> **EXERCISE AIM**
Please repeat all the entries. Nothing may differ.

> **RECORDED INFORMATION**
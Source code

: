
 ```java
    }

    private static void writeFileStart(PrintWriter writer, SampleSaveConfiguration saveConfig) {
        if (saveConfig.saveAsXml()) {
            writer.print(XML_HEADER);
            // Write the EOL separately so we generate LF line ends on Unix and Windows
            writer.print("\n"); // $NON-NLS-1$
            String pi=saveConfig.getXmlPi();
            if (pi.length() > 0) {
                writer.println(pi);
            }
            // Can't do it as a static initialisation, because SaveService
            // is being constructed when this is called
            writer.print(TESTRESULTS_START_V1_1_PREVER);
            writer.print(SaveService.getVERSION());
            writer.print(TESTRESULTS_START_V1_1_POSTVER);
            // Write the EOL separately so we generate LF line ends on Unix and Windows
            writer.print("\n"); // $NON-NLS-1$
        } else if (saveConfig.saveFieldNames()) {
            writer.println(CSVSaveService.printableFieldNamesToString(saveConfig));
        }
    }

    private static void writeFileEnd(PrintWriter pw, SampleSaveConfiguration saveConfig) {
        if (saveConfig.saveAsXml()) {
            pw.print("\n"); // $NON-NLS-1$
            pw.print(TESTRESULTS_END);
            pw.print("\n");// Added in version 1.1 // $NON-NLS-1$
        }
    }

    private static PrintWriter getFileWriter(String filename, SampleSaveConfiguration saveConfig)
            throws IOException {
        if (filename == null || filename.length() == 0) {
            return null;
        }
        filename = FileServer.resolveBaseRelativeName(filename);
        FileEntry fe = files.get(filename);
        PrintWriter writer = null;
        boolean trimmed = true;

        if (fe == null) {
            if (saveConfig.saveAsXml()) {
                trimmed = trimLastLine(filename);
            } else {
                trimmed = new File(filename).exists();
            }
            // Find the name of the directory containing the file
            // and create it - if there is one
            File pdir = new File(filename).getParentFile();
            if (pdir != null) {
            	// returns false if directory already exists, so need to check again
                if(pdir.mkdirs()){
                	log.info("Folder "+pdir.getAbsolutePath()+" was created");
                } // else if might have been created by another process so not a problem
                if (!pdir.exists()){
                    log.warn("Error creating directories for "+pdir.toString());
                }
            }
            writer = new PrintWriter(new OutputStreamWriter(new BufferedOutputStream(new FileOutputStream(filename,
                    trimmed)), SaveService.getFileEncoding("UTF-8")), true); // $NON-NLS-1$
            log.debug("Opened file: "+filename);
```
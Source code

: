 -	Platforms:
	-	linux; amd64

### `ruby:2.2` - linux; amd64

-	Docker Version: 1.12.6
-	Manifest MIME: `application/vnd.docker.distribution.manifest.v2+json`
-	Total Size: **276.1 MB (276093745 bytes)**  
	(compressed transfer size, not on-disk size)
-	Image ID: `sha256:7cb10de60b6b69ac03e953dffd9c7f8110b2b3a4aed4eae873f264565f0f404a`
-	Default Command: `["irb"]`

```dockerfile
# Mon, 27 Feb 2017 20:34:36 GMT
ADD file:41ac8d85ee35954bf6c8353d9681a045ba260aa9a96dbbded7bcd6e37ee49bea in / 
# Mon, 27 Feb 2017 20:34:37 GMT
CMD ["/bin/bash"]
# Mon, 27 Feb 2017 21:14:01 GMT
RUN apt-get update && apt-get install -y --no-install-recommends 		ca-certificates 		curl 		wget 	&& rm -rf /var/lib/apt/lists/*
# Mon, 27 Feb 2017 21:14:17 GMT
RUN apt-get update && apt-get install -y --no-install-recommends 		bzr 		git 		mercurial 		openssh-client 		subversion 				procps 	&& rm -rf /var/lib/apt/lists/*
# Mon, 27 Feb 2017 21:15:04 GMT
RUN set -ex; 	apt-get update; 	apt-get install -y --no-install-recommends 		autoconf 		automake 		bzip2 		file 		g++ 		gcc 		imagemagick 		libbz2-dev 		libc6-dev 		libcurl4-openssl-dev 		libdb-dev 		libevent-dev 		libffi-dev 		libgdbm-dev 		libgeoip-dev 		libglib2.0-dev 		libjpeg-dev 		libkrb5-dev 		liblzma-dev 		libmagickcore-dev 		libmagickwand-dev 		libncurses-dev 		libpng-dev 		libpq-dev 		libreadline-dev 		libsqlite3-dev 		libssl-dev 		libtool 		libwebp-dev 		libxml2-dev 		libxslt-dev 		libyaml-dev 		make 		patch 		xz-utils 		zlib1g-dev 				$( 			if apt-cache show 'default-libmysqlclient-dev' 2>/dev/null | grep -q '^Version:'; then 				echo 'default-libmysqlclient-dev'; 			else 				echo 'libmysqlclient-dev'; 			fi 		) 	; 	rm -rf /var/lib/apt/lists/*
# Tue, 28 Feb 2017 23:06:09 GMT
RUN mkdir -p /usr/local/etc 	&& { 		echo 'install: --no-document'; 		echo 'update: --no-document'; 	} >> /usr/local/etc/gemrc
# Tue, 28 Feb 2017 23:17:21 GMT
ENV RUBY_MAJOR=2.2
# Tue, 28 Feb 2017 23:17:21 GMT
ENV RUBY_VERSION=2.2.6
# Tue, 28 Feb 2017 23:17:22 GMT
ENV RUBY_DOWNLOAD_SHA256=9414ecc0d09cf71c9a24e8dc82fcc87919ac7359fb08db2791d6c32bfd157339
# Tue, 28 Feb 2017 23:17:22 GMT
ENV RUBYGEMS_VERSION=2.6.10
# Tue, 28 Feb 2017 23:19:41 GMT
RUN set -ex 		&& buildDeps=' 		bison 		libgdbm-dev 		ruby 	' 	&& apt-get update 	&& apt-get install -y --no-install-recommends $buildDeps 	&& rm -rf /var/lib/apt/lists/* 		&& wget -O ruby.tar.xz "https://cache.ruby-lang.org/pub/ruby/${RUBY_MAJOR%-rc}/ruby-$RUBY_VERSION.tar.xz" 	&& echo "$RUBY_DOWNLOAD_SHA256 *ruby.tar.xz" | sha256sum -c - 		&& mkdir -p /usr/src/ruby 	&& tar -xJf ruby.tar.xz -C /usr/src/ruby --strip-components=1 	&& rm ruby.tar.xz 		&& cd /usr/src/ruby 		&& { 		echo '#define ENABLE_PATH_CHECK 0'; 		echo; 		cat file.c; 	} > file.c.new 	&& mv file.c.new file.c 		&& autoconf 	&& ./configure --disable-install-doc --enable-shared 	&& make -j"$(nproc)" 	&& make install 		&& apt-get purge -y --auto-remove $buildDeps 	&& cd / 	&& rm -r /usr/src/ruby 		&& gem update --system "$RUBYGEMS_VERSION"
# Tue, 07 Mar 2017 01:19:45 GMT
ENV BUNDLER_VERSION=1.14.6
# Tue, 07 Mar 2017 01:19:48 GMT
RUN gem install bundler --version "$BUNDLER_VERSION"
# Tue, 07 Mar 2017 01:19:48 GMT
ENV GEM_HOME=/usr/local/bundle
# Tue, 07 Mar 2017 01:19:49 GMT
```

> **SOLUTION FOR THIS TASK**
Source code

:
 ```java
    }

    private static void writeFileStart(PrintWriter writer, SampleSaveConfiguration saveConfig) {
        if (saveConfig.saveAsXml()) {
            writer.print(XML_HEADER);
            // Write the EOL separately so we generate LF line ends on Unix and Windows
            writer.print("\n"); // $NON-NLS-1$
            String pi=saveConfig.getXmlPi();
            if (pi.length() > 0) {
                writer.println(pi);
            }
            // Can't do it as a static initialisation, because SaveService
            // is being constructed when this is called
            writer.print(TESTRESULTS_START_V1_1_PREVER);
            writer.print(SaveService.getVERSION());
            writer.print(TESTRESULTS_START_V1_1_POSTVER);
            // Write the EOL separately so we generate LF line ends on Unix and Windows
            writer.print("\n"); // $NON-NLS-1$
        } else if (saveConfig.saveFieldNames()) {
            writer.println(CSVSaveService.printableFieldNamesToString(saveConfig));
        }
    }

    private static void writeFileEnd(PrintWriter pw, SampleSaveConfiguration saveConfig) {
        if (saveConfig.saveAsXml()) {
            pw.print("\n"); // $NON-NLS-1$
            pw.print(TESTRESULTS_END);
            pw.print("\n");// Added in version 1.1 // $NON-NLS-1$
        }
    }

    private static PrintWriter getFileWriter(String filename, SampleSaveConfiguration saveConfig)
            throws IOException {
        if (filename == null || filename.length() == 0) {
            return null;
        }
        filename = FileServer.resolveBaseRelativeName(filename);
        FileEntry fe = files.get(filename);
        PrintWriter writer = null;
        boolean trimmed = true;

        if (fe == null) {
            if (saveConfig.saveAsXml()) {
                trimmed = trimLastLine(filename);
            } else {
                trimmed = new File(filename).exists();
            }
            // Find the name of the directory containing the file
            // and create it - if there is one
            File pdir = new File(filename).getParentFile();
            if (pdir != null) {
            	// returns false if directory already exists, so need to check again
                if(pdir.mkdirs()){
                	log.info("Folder "+pdir.getAbsolutePath()+" was created");
                } // else if might have been created by another process so not a problem
                if (!pdir.exists()){
                    log.warn("Error creating directories for "+pdir.toString());
                }
            }
            writer = new PrintWriter(new OutputStreamWriter(new BufferedOutputStream(new FileOutputStream(filename,
                    trimmed)), SaveService.getFileEncoding("UTF-8")), true); // $NON-NLS-1$
            log.debug("Opened file: "+filename);
```
Source code

: -	Platforms:
	-	linux; amd64

### `ruby:2.2` - linux; amd64

-	Docker Version: 1.12.6
-	Manifest MIME: `application/vnd.docker.distribution.manifest.v2+json`
-	Total Size: **276.1 MB (276093745 bytes)**  
	(compressed transfer size, not on-disk size)
-	Image ID: `sha256:7cb10de60b6b69ac03e953dffd9c7f8110b2b3a4aed4eae873f264565f0f404a`
-	Default Command: `["irb"]`

```dockerfile
# Mon, 27 Feb 2017 20:34:36 GMT
ADD file:41ac8d85ee35954bf6c8353d9681a045ba260aa9a96dbbded7bcd6e37ee49bea in / 
# Mon, 27 Feb 2017 20:34:37 GMT
CMD ["/bin/bash"]
# Mon, 27 Feb 2017 21:14:01 GMT
RUN apt-get update && apt-get install -y --no-install-recommends 		ca-certificates 		curl 		wget 	&& rm -rf /var/lib/apt/lists/*
# Mon, 27 Feb 2017 21:14:17 GMT
RUN apt-get update && apt-get install -y --no-install-recommends 		bzr 		git 		mercurial 		openssh-client 		subversion 				procps 	&& rm -rf /var/lib/apt/lists/*
# Mon, 27 Feb 2017 21:15:04 GMT
RUN set -ex; 	apt-get update; 	apt-get install -y --no-install-recommends 		autoconf 		automake 		bzip2 		file 		g++ 		gcc 		imagemagick 		libbz2-dev 		libc6-dev 		libcurl4-openssl-dev 		libdb-dev 		libevent-dev 		libffi-dev 		libgdbm-dev 		libgeoip-dev 		libglib2.0-dev 		libjpeg-dev 		libkrb5-dev 		liblzma-dev 		libmagickcore-dev 		libmagickwand-dev 		libncurses-dev 		libpng-dev 		libpq-dev 		libreadline-dev 		libsqlite3-dev 		libssl-dev 		libtool 		libwebp-dev 		libxml2-dev 		libxslt-dev 		libyaml-dev 		make 		patch 		xz-utils 		zlib1g-dev 				$( 			if apt-cache show 'default-libmysqlclient-dev' 2>/dev/null | grep -q '^Version:'; then 				echo 'default-libmysqlclient-dev'; 			else 				echo 'libmysqlclient-dev'; 			fi 		) 	; 	rm -rf /var/lib/apt/lists/*
# Tue, 28 Feb 2017 23:06:09 GMT
RUN mkdir -p /usr/local/etc 	&& { 		echo 'install: --no-document'; 		echo 'update: --no-document'; 	} >> /usr/local/etc/gemrc
# Tue, 28 Feb 2017 23:17:21 GMT
ENV RUBY_MAJOR=2.2
# Tue, 28 Feb 2017 23:17:21 GMT
ENV RUBY_VERSION=2.2.6
# Tue, 28 Feb 2017 23:17:22 GMT
ENV RUBY_DOWNLOAD_SHA256=9414ecc0d09cf71c9a24e8dc82fcc87919ac7359fb08db2791d6c32bfd157339
# Tue, 28 Feb 2017 23:17:22 GMT
ENV RUBYGEMS_VERSION=2.6.10
# Tue, 28 Feb 2017 23:19:41 GMT
RUN set -ex 		&& buildDeps=' 		bison 		libgdbm-dev 		ruby 	' 	&& apt-get update 	&& apt-get install -y --no-install-recommends $buildDeps 	&& rm -rf /var/lib/apt/lists/* 		&& wget -O ruby.tar.xz "https://cache.ruby-lang.org/pub/ruby/${RUBY_MAJOR%-rc}/ruby-$RUBY_VERSION.tar.xz" 	&& echo "$RUBY_DOWNLOAD_SHA256 *ruby.tar.xz" | sha256sum -c - 		&& mkdir -p /usr/src/ruby 	&& tar -xJf ruby.tar.xz -C /usr/src/ruby --strip-components=1 	&& rm ruby.tar.xz 		&& cd /usr/src/ruby 		&& { 		echo '#define ENABLE_PATH_CHECK 0'; 		echo; 		cat file.c; 	} > file.c.new 	&& mv file.c.new file.c 		&& autoconf 	&& ./configure --disable-install-doc --enable-shared 	&& make -j"$(nproc)" 	&& make install 		&& apt-get purge -y --auto-remove $buildDeps 	&& cd / 	&& rm -r /usr/src/ruby 		&& gem update --system "$RUBYGEMS_VERSION"
# Tue, 07 Mar 2017 01:19:45 GMT
ENV BUNDLER_VERSION=1.14.6
# Tue, 07 Mar 2017 01:19:48 GMT
RUN gem install bundler --version "$BUNDLER_VERSION"
# Tue, 07 Mar 2017 01:19:48 GMT
ENV GEM_HOME=/usr/local/bundle
# Tue, 07 Mar 2017 01:19:49 GMT
```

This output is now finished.